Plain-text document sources
┌────────

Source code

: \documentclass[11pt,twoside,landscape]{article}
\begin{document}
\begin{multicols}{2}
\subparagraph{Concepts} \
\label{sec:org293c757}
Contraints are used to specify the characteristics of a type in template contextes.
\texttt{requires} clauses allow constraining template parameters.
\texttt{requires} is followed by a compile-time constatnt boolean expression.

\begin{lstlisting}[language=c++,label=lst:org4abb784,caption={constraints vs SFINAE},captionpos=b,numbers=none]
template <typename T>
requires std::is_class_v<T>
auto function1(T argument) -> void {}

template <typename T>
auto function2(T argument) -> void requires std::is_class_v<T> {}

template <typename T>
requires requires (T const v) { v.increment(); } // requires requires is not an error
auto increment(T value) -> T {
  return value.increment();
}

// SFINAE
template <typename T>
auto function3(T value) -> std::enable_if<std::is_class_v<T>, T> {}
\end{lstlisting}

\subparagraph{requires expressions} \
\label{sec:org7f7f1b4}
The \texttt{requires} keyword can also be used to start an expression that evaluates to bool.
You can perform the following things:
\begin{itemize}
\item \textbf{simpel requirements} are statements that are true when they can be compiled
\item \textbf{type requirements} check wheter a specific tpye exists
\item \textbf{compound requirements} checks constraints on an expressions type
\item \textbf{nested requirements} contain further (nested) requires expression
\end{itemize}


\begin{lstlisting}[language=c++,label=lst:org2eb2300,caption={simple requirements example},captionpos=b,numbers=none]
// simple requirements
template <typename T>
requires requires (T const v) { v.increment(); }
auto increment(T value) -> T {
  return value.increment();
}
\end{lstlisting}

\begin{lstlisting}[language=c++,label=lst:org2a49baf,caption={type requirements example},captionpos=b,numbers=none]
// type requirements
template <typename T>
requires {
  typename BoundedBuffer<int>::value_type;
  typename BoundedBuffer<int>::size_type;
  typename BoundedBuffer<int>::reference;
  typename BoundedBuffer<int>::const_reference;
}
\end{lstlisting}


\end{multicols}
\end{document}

└────────

• **WHAT THE EXERCISE ASKS**
Nothing in the data may differ; print all of it exactly as written.

• **YOUR RESPONSE**
Source code

: \documentclass[11pt,twoside,landscape]{article}
\begin{document}
\begin{multicols}{2}
\subparagraph{Concepts} \
\label{sec:org293c757}
Contraints are used to specify the characteristics of a type in template contextes.
\texttt{requires} clauses allow constraining template parameters.
\texttt{requires} is followed by a compile-time constatnt boolean expression.

\begin{lstlisting}[language=c++,label=lst:org4abb784,caption={constraints vs SFINAE},captionpos=b,numbers=none]
template <typename T>
requires std::is_class_v<T>
auto function1(T argument) -> void {}

template <typename T>
auto function2(T argument) -> void requires std::is_class_v<T> {}

template <typename T>
requires requires (T const v) { v.increment(); } // requires requires is not an error
auto increment(T value) -> T {
  return value.increment();
}

// SFINAE
template <typename T>
auto function3(T value) -> std::enable_if<std::is_class_v<T>, T> {}
\end{lstlisting}

\subparagraph{requires expressions} \
\label{sec:org7f7f1b4}
The \texttt{requires} keyword can also be used to start an expression that evaluates to bool.
You can perform the following things:
\begin{itemize}
\item \textbf{simpel requirements} are statements that are true when they can be compiled
\item \textbf{type requirements} check wheter a specific tpye exists
\item \textbf{compound requirements} checks constraints on an expressions type
\item \textbf{nested requirements} contain further (nested) requires expression
\end{itemize}


\begin{lstlisting}[language=c++,label=lst:org2eb2300,caption={simple requirements example},captionpos=b,numbers=none]
// simple requirements
template <typename T>
requires requires (T const v) { v.increment(); }
auto increment(T value) -> T {
  return value.increment();
}
\end{lstlisting}

\begin{lstlisting}[language=c++,label=lst:org2a49baf,caption={type requirements example},captionpos=b,numbers=none]
// type requirements
template <typename T>
requires {
  typename BoundedBuffer<int>::value_type;
  typename BoundedBuffer<int>::size_type;
  typename BoundedBuffer<int>::reference;
  typename BoundedBuffer<int>::const_reference;
}
\end{lstlisting}


\end{multicols}
\end{document}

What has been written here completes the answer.